### [TASK INPUTS]
»»

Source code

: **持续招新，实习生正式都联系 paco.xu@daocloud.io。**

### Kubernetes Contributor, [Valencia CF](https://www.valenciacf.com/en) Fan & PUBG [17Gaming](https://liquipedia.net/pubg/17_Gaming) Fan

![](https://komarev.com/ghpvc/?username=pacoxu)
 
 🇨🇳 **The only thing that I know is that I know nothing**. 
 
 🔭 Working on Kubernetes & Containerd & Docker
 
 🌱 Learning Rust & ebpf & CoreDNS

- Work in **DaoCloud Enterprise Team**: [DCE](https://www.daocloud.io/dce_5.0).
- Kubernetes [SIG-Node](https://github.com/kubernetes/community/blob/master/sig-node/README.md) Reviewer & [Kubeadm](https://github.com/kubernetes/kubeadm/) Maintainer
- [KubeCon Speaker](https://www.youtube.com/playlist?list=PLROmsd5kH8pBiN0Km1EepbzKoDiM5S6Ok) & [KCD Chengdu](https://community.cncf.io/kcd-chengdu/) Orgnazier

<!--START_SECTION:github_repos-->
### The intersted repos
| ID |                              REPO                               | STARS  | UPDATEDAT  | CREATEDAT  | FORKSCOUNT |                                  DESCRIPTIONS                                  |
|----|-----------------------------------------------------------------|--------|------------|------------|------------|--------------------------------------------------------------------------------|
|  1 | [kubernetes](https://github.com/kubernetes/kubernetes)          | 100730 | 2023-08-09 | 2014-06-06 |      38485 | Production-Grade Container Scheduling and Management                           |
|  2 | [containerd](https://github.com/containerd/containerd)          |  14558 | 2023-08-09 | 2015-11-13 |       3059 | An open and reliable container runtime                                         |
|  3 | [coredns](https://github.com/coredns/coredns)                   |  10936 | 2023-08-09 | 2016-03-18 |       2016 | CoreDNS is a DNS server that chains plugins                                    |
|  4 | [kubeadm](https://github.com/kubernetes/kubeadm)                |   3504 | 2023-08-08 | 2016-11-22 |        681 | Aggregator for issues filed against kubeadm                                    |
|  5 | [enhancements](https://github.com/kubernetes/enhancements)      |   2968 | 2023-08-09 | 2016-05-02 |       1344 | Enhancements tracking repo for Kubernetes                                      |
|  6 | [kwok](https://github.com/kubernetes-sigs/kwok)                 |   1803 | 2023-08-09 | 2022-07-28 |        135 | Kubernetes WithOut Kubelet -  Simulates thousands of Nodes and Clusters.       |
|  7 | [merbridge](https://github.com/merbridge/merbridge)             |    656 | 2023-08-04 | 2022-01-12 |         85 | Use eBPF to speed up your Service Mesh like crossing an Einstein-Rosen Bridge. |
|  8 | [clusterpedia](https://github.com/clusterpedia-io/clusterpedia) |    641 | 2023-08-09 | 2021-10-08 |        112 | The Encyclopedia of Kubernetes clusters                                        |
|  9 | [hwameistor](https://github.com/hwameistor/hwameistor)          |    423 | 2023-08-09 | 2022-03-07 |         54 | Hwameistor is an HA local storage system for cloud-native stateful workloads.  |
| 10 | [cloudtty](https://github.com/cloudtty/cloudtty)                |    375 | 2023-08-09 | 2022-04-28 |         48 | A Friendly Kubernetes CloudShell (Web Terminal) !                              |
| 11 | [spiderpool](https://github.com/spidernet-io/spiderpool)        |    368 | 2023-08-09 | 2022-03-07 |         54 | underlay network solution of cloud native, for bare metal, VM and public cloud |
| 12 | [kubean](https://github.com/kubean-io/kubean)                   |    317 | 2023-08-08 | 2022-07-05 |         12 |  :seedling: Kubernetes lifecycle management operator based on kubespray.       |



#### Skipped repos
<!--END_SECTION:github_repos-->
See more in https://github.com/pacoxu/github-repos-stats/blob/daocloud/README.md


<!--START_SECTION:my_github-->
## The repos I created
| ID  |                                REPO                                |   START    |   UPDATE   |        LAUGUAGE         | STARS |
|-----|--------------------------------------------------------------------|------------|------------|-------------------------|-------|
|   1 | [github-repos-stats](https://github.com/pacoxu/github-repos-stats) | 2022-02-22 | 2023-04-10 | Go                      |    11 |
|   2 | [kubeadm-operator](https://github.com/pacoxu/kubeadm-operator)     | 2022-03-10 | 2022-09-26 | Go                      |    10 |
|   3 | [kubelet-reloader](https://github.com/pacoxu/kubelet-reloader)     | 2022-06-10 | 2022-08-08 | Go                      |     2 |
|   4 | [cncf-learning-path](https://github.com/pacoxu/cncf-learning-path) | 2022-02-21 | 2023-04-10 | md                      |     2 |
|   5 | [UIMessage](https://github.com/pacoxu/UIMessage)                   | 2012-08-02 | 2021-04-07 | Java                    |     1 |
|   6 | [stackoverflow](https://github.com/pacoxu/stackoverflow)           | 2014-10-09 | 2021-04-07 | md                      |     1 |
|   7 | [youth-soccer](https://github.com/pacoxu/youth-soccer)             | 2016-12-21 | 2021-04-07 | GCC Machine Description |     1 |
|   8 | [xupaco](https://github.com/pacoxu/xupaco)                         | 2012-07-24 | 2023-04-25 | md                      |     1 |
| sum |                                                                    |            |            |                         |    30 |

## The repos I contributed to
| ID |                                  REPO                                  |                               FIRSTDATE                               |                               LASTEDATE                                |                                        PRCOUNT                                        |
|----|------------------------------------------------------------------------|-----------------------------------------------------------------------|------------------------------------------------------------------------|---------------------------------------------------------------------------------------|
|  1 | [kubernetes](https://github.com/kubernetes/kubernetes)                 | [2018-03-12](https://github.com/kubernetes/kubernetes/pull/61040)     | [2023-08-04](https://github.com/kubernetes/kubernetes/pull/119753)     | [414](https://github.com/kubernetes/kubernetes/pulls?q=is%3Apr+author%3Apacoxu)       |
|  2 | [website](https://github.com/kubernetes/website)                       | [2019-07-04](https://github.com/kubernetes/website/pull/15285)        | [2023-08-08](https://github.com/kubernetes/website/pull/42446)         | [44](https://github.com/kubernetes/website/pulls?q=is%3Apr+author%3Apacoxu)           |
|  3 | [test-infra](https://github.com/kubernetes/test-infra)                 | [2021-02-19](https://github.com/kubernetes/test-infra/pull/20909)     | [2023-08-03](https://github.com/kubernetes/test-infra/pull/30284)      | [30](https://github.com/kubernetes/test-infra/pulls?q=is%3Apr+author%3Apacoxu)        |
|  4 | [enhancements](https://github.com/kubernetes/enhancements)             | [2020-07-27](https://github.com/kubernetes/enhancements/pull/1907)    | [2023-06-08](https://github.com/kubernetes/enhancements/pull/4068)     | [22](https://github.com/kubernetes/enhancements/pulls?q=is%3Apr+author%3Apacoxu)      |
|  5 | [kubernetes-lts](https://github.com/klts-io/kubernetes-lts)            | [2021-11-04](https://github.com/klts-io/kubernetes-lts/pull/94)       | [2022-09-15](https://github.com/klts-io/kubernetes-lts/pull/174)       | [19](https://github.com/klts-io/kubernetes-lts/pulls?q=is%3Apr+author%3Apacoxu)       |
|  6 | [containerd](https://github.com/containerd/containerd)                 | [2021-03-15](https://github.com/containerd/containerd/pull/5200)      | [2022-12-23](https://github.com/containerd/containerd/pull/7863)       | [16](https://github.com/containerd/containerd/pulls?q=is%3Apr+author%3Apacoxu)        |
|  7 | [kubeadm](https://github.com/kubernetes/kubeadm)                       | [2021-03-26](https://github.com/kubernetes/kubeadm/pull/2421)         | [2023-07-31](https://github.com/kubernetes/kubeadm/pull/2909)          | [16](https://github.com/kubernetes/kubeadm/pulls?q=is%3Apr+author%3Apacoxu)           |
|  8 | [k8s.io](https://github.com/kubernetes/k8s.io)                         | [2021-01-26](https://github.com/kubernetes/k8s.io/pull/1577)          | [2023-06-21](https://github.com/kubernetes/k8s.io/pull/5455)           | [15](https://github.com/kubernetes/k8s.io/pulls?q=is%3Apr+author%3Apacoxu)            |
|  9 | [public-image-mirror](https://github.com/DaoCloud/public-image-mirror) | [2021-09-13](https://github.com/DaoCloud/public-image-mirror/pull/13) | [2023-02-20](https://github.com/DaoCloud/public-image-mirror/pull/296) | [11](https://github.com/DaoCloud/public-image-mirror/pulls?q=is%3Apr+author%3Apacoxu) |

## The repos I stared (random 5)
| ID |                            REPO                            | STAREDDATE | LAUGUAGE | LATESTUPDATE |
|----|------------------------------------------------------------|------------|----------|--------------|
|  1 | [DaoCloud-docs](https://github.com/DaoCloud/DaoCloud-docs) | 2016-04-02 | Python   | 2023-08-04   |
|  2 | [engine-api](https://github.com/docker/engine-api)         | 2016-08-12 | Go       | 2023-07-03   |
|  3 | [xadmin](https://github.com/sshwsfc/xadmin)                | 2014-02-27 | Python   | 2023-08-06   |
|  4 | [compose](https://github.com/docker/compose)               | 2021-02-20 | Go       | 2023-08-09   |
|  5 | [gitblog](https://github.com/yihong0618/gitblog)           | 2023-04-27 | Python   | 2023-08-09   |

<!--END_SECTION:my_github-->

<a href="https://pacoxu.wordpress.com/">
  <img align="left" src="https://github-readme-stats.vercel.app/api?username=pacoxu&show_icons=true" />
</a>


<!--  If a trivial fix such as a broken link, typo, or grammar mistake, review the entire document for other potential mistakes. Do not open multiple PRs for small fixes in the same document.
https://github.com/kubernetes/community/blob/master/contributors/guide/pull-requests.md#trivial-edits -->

««

### [WORK ORDER]
Using the data above, repeat exactly the lines that begin at the line with "<!--START_SECTION:my_github-->" and end at the line with "7 | [youth-soccer](https://github.com/pacoxu/youth-soccer)", both ends included.

### [WRITTEN ANSWER]
<!--START_SECTION:my_github-->
## The repos I created
| ID  |                                REPO                                |   START    |   UPDATE   |        LAUGUAGE         | STARS |
|-----|--------------------------------------------------------------------|------------|------------|-------------------------|-------|
|   1 | [github-repos-stats](https://github.com/pacoxu/github-repos-stats) | 2022-02-22 | 2023-04-10 | Go                      |    11 |
|   2 | [kubeadm-operator](https://github.com/pacoxu/kubeadm-operator)     | 2022-03-10 | 2022-09-26 | Go                      |    10 |
|   3 | [kubelet-reloader](https://github.com/pacoxu/kubelet-reloader)     | 2022-06-10 | 2022-08-08 | Go                      |     2 |
|   4 | [cncf-learning-path](https://github.com/pacoxu/cncf-learning-path) | 2022-02-21 | 2023-04-10 | md                      |     2 |
|   5 | [UIMessage](https://github.com/pacoxu/UIMessage)                   | 2012-08-02 | 2021-04-07 | Java                    |     1 |
|   6 | [stackoverflow](https://github.com/pacoxu/stackoverflow)           | 2014-10-09 | 2021-04-07 | md                      |     1 |
|   7 | [youth-soccer](https://github.com/pacoxu/youth-soccer)             | 2016-12-21 | 2021-04-07 | GCC Machine Description |     1 |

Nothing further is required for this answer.